Could you copy every record below exactly as it is written?

*** Opening LISTED RECORDS ***

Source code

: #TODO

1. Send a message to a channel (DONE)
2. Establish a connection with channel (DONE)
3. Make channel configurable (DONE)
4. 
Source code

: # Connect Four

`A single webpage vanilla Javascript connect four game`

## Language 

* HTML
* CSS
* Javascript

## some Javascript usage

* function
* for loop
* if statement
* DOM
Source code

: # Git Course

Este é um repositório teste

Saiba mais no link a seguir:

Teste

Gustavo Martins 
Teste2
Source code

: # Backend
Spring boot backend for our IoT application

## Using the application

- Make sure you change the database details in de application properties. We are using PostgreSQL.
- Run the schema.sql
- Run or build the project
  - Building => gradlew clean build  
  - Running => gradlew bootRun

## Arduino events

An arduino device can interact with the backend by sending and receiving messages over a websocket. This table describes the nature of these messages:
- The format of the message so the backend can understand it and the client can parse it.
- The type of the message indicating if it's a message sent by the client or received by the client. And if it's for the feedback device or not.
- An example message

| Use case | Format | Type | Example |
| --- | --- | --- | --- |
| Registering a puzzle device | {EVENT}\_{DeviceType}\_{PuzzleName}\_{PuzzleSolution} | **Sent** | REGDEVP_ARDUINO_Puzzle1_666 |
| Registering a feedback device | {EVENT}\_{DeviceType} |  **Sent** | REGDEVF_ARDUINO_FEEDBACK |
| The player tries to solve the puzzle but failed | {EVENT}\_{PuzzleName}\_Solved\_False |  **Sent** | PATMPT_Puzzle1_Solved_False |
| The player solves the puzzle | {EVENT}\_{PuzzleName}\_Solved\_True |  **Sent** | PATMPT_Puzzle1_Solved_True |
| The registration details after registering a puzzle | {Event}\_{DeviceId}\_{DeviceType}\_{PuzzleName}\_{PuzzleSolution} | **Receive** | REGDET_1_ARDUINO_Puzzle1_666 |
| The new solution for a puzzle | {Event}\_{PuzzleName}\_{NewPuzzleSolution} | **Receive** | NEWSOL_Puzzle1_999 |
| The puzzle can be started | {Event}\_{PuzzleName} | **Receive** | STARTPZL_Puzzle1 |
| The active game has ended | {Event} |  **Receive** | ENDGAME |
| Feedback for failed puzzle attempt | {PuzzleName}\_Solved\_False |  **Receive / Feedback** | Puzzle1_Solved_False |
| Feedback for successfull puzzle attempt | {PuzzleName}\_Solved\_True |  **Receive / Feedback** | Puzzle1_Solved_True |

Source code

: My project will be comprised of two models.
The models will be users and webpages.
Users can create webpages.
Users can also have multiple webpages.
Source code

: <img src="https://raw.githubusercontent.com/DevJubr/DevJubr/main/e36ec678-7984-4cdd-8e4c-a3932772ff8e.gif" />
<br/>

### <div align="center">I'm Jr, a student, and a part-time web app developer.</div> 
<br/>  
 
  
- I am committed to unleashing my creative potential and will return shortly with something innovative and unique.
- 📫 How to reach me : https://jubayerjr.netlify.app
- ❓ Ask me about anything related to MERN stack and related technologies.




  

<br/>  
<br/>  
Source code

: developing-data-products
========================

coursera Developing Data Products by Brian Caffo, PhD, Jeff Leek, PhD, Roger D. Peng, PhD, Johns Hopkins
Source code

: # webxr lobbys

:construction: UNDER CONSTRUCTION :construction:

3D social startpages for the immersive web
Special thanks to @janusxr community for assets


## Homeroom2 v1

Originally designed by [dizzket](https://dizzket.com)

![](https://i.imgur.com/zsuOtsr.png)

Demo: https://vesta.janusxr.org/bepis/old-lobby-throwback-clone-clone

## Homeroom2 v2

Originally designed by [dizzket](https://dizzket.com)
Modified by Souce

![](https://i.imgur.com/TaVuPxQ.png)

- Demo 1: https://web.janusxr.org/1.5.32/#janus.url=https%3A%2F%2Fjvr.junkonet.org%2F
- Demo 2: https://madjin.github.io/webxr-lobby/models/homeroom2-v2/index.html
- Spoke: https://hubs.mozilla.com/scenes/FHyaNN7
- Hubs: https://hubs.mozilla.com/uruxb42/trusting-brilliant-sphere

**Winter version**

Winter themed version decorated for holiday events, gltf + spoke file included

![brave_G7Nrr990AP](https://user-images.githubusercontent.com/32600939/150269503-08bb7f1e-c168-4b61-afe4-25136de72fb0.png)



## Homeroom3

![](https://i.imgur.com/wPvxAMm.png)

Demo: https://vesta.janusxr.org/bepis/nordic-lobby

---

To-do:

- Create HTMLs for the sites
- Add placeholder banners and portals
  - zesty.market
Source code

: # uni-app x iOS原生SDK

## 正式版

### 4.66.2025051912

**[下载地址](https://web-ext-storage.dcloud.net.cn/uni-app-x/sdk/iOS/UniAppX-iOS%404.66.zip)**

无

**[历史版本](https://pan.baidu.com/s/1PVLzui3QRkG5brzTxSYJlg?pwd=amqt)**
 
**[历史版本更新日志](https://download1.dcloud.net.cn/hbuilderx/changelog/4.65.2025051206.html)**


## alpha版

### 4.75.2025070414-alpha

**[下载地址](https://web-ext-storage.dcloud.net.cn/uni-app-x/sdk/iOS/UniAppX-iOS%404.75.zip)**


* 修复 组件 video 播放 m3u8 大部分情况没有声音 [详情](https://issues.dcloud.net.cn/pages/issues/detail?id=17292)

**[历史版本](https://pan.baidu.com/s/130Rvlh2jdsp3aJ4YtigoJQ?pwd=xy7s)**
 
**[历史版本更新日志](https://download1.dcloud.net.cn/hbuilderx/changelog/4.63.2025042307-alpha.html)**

*** Closing LISTED RECORDS ***

SOLUTION:
Source code

: #TODO

1. Send a message to a channel (DONE)
2. Establish a connection with channel (DONE)
3. Make channel configurable (DONE)
4. 
Source code

: # Connect Four

`A single webpage vanilla Javascript connect four game`

## Language 

* HTML
* CSS
* Javascript

## some Javascript usage

* function
* for loop
* if statement
* DOM
Source code

: # Git Course

Este é um repositório teste

Saiba mais no link a seguir:

Teste

Gustavo Martins 
Teste2
Source code

: # Backend
Spring boot backend for our IoT application

## Using the application

- Make sure you change the database details in de application properties. We are using PostgreSQL.
- Run the schema.sql
- Run or build the project
  - Building => gradlew clean build  
  - Running => gradlew bootRun

## Arduino events

An arduino device can interact with the backend by sending and receiving messages over a websocket. This table describes the nature of these messages:
- The format of the message so the backend can understand it and the client can parse it.
- The type of the message indicating if it's a message sent by the client or received by the client. And if it's for the feedback device or not.
- An example message

| Use case | Format | Type | Example |
| --- | --- | --- | --- |
| Registering a puzzle device | {EVENT}\_{DeviceType}\_{PuzzleName}\_{PuzzleSolution} | **Sent** | REGDEVP_ARDUINO_Puzzle1_666 |
| Registering a feedback device | {EVENT}\_{DeviceType} |  **Sent** | REGDEVF_ARDUINO_FEEDBACK |
| The player tries to solve the puzzle but failed | {EVENT}\_{PuzzleName}\_Solved\_False |  **Sent** | PATMPT_Puzzle1_Solved_False |
| The player solves the puzzle | {EVENT}\_{PuzzleName}\_Solved\_True |  **Sent** | PATMPT_Puzzle1_Solved_True |
| The registration details after registering a puzzle | {Event}\_{DeviceId}\_{DeviceType}\_{PuzzleName}\_{PuzzleSolution} | **Receive** | REGDET_1_ARDUINO_Puzzle1_666 |
| The new solution for a puzzle | {Event}\_{PuzzleName}\_{NewPuzzleSolution} | **Receive** | NEWSOL_Puzzle1_999 |
| The puzzle can be started | {Event}\_{PuzzleName} | **Receive** | STARTPZL_Puzzle1 |
| The active game has ended | {Event} |  **Receive** | ENDGAME |
| Feedback for failed puzzle attempt | {PuzzleName}\_Solved\_False |  **Receive / Feedback** | Puzzle1_Solved_False |
| Feedback for successfull puzzle attempt | {PuzzleName}\_Solved\_True |  **Receive / Feedback** | Puzzle1_Solved_True |

Source code

: My project will be comprised of two models.
The models will be users and webpages.
Users can create webpages.
Users can also have multiple webpages.
Source code

: <img src="https://raw.githubusercontent.com/DevJubr/DevJubr/main/e36ec678-7984-4cdd-8e4c-a3932772ff8e.gif" />
<br/>

### <div align="center">I'm Jr, a student, and a part-time web app developer.</div> 
<br/>  
 
  
- I am committed to unleashing my creative potential and will return shortly with something innovative and unique.
- 📫 How to reach me : https://jubayerjr.netlify.app
- ❓ Ask me about anything related to MERN stack and related technologies.




  

<br/>  
<br/>  
Source code

: developing-data-products
========================

coursera Developing Data Products by Brian Caffo, PhD, Jeff Leek, PhD, Roger D. Peng, PhD, Johns Hopkins
Source code

: # webxr lobbys

:construction: UNDER CONSTRUCTION :construction:

3D social startpages for the immersive web
Special thanks to @janusxr community for assets


## Homeroom2 v1

Originally designed by [dizzket](https://dizzket.com)

![](https://i.imgur.com/zsuOtsr.png)

Demo: https://vesta.janusxr.org/bepis/old-lobby-throwback-clone-clone

## Homeroom2 v2

Originally designed by [dizzket](https://dizzket.com)
Modified by Souce

![](https://i.imgur.com/TaVuPxQ.png)

- Demo 1: https://web.janusxr.org/1.5.32/#janus.url=https%3A%2F%2Fjvr.junkonet.org%2F
- Demo 2: https://madjin.github.io/webxr-lobby/models/homeroom2-v2/index.html
- Spoke: https://hubs.mozilla.com/scenes/FHyaNN7
- Hubs: https://hubs.mozilla.com/uruxb42/trusting-brilliant-sphere

**Winter version**

Winter themed version decorated for holiday events, gltf + spoke file included

![brave_G7Nrr990AP](https://user-images.githubusercontent.com/32600939/150269503-08bb7f1e-c168-4b61-afe4-25136de72fb0.png)



## Homeroom3

![](https://i.imgur.com/wPvxAMm.png)

Demo: https://vesta.janusxr.org/bepis/nordic-lobby

---

To-do:

- Create HTMLs for the sites
- Add placeholder banners and portals
  - zesty.market
Source code

: # uni-app x iOS原生SDK

## 正式版

### 4.66.2025051912

**[下载地址](https://web-ext-storage.dcloud.net.cn/uni-app-x/sdk/iOS/UniAppX-iOS%404.66.zip)**

无

**[历史版本](https://pan.baidu.com/s/1PVLzui3QRkG5brzTxSYJlg?pwd=amqt)**
 
**[历史版本更新日志](https://download1.dcloud.net.cn/hbuilderx/changelog/4.65.2025051206.html)**


## alpha版

### 4.75.2025070414-alpha

**[下载地址](https://web-ext-storage.dcloud.net.cn/uni-app-x/sdk/iOS/UniAppX-iOS%404.75.zip)**


* 修复 组件 video 播放 m3u8 大部分情况没有声音 [详情](https://issues.dcloud.net.cn/pages/issues/detail?id=17292)

**[历史版本](https://pan.baidu.com/s/130Rvlh2jdsp3aJ4YtigoJQ?pwd=xy7s)**
 
**[历史版本更新日志](https://download1.dcloud.net.cn/hbuilderx/changelog/4.63.2025042307-alpha.html)**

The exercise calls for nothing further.